▶ [Supplied records]:
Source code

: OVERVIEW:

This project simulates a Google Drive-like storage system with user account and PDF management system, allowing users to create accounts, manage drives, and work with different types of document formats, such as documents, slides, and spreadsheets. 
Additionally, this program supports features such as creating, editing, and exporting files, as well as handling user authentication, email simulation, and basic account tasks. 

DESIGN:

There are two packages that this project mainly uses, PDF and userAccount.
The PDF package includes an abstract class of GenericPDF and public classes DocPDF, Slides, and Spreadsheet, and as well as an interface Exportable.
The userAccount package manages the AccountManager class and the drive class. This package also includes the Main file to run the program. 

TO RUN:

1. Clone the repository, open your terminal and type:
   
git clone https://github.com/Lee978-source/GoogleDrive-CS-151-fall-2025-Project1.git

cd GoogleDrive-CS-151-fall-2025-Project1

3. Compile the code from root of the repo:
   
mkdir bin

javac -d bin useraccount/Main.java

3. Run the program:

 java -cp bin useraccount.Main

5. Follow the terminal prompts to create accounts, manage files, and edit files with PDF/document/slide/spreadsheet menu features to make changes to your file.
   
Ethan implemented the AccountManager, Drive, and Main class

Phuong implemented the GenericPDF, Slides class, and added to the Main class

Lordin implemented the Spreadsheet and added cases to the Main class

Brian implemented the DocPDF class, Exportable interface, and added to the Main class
--
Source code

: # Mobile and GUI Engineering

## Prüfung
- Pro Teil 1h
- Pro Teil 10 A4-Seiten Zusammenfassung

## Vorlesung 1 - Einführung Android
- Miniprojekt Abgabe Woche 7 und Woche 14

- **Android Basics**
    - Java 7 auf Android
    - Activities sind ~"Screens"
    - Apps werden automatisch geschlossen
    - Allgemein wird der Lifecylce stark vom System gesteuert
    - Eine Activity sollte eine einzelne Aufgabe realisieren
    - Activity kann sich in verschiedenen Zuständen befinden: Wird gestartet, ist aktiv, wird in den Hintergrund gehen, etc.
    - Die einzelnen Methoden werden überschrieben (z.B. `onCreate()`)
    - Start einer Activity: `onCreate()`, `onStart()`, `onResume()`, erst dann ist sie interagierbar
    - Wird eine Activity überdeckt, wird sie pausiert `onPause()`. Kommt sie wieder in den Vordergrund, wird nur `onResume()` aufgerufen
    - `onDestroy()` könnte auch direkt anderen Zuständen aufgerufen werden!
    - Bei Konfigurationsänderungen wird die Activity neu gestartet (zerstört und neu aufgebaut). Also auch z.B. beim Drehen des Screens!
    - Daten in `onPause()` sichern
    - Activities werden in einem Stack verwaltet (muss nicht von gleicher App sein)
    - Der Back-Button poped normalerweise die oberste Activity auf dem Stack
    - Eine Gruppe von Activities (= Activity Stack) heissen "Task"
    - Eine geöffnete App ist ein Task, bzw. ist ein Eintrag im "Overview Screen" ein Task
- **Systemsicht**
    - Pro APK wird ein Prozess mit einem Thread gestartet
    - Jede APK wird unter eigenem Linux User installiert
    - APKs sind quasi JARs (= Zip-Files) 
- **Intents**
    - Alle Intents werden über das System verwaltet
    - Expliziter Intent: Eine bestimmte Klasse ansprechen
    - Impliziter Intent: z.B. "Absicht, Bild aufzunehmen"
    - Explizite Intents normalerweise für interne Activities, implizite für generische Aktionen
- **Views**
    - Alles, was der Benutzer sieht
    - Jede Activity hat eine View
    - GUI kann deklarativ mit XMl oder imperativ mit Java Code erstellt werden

▶ [Work task]: In the material above, transcribe exactly the lines beginning at the one with "The userAccount package" and ending at the one with "java -cp bin useraccount.Main", both included.

▶ [Answer]:
The userAccount package manages the AccountManager class and the drive class. This package also includes the Main file to run the program. 

TO RUN:

1. Clone the repository, open your terminal and type:
   
git clone https://github.com/Lee978-source/GoogleDrive-CS-151-fall-2025-Project1.git

cd GoogleDrive-CS-151-fall-2025-Project1

3. Compile the code from root of the repo:
   
mkdir bin

javac -d bin useraccount/Main.java

3. Run the program:

 java -cp bin useraccount.Main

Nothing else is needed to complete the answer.